* _Directions for this task_
Without any pictures, restate the full set of records below exactly.
Given records START
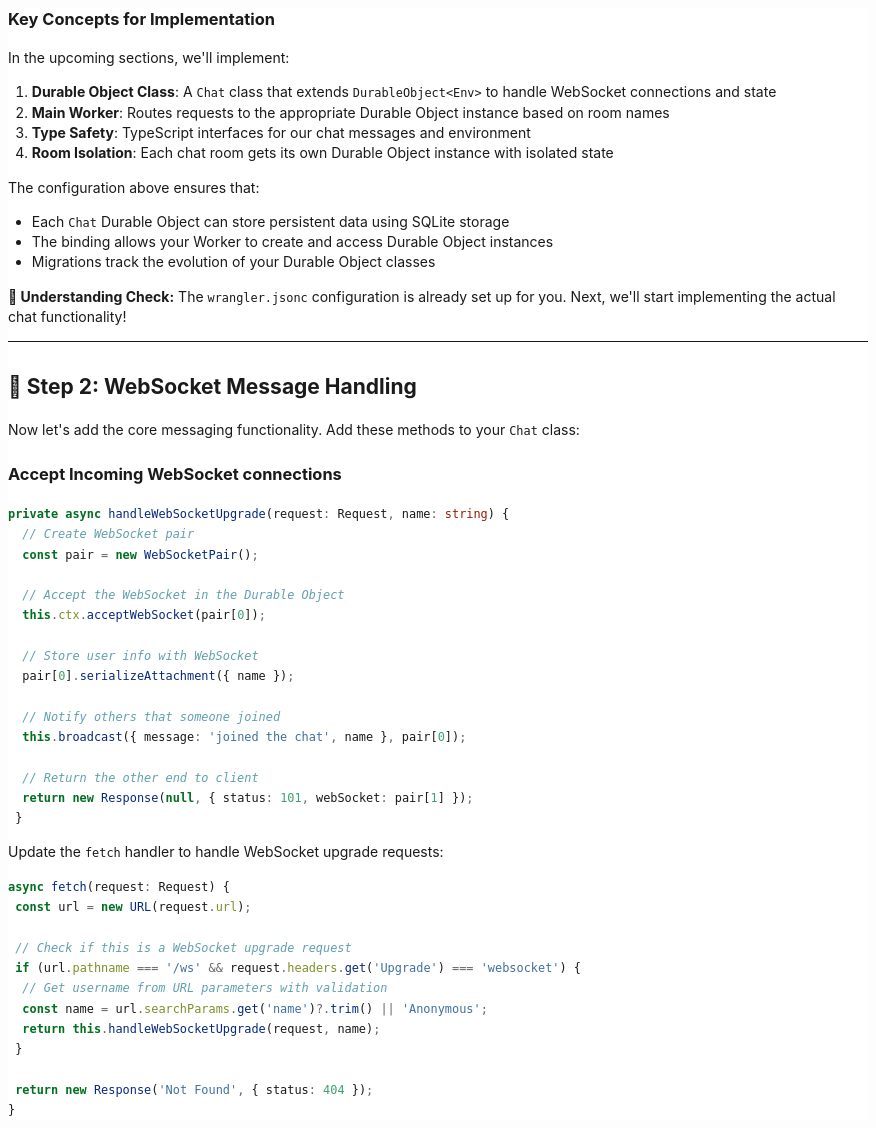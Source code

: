 ### Key Concepts for Implementation

In the upcoming sections, we'll implement:

1. **Durable Object Class**: A `Chat` class that extends `DurableObject<Env>` to handle WebSocket connections and state
2. **Main Worker**: Routes requests to the appropriate Durable Object instance based on room names
3. **Type Safety**: TypeScript interfaces for our chat messages and environment
4. **Room Isolation**: Each chat room gets its own Durable Object instance with isolated state

The configuration above ensures that:

- Each `Chat` Durable Object can store persistent data using SQLite storage
- The binding allows your Worker to create and access Durable Object instances
- Migrations track the evolution of your Durable Object classes

**🎯 Understanding Check:** The `wrangler.jsonc` configuration is already set up for you. Next, we'll start implementing the actual chat functionality!

---

## 💬 Step 2: WebSocket Message Handling

Now let's add the core messaging functionality. Add these methods to your `Chat` class:

### Accept Incoming WebSocket connections

```typescript
private async handleWebSocketUpgrade(request: Request, name: string) {
  // Create WebSocket pair
  const pair = new WebSocketPair();

  // Accept the WebSocket in the Durable Object
  this.ctx.acceptWebSocket(pair[0]);

  // Store user info with WebSocket
  pair[0].serializeAttachment({ name });

  // Notify others that someone joined
  this.broadcast({ message: 'joined the chat', name }, pair[0]);

  // Return the other end to client
  return new Response(null, { status: 101, webSocket: pair[1] });
 }
 ```

 Update the `fetch` handler to handle WebSocket upgrade requests:

 ```typescript
 async fetch(request: Request) {
  const url = new URL(request.url);

  // Check if this is a WebSocket upgrade request
  if (url.pathname === '/ws' && request.headers.get('Upgrade') === 'websocket') {
   // Get username from URL parameters with validation
   const name = url.searchParams.get('name')?.trim() || 'Anonymous';
   return this.handleWebSocketUpgrade(request, name);
  }

  return new Response('Not Found', { status: 404 });
 }
 ```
Given records END
* _Answer_
Source code

: ### Key Concepts for Implementation

In the upcoming sections, we'll implement:

1. **Durable Object Class**: A `Chat` class that extends `DurableObject<Env>` to handle WebSocket connections and state
2. **Main Worker**: Routes requests to the appropriate Durable Object instance based on room names
3. **Type Safety**: TypeScript interfaces for our chat messages and environment
4. **Room Isolation**: Each chat room gets its own Durable Object instance with isolated state

The configuration above ensures that:

- Each `Chat` Durable Object can store persistent data using SQLite storage
- The binding allows your Worker to create and access Durable Object instances
- Migrations track the evolution of your Durable Object classes

**🎯 Understanding Check:** The `wrangler.jsonc` configuration is already set up for you. Next, we'll start implementing the actual chat functionality!

---

## 💬 Step 2: WebSocket Message Handling

Now let's add the core messaging functionality. Add these methods to your `Chat` class:

### Accept Incoming WebSocket connections

```typescript
private async handleWebSocketUpgrade(request: Request, name: string) {
  // Create WebSocket pair
  const pair = new WebSocketPair();

  // Accept the WebSocket in the Durable Object
  this.ctx.acceptWebSocket(pair[0]);

  // Store user info with WebSocket
  pair[0].serializeAttachment({ name });

  // Notify others that someone joined
  this.broadcast({ message: 'joined the chat', name }, pair[0]);

  // Return the other end to client
  return new Response(null, { status: 101, webSocket: pair[1] });
 }
 ```

 Update the `fetch` handler to handle WebSocket upgrade requests:

 ```typescript
 async fetch(request: Request) {
  const url = new URL(request.url);

  // Check if this is a WebSocket upgrade request
  if (url.pathname === '/ws' && request.headers.get('Upgrade') === 'websocket') {
   // Get username from URL parameters with validation
   const name = url.searchParams.get('name')?.trim() || 'Anonymous';
   return this.handleWebSocketUpgrade(request, name);
  }

  return new Response('Not Found', { status: 404 });
 }
 ```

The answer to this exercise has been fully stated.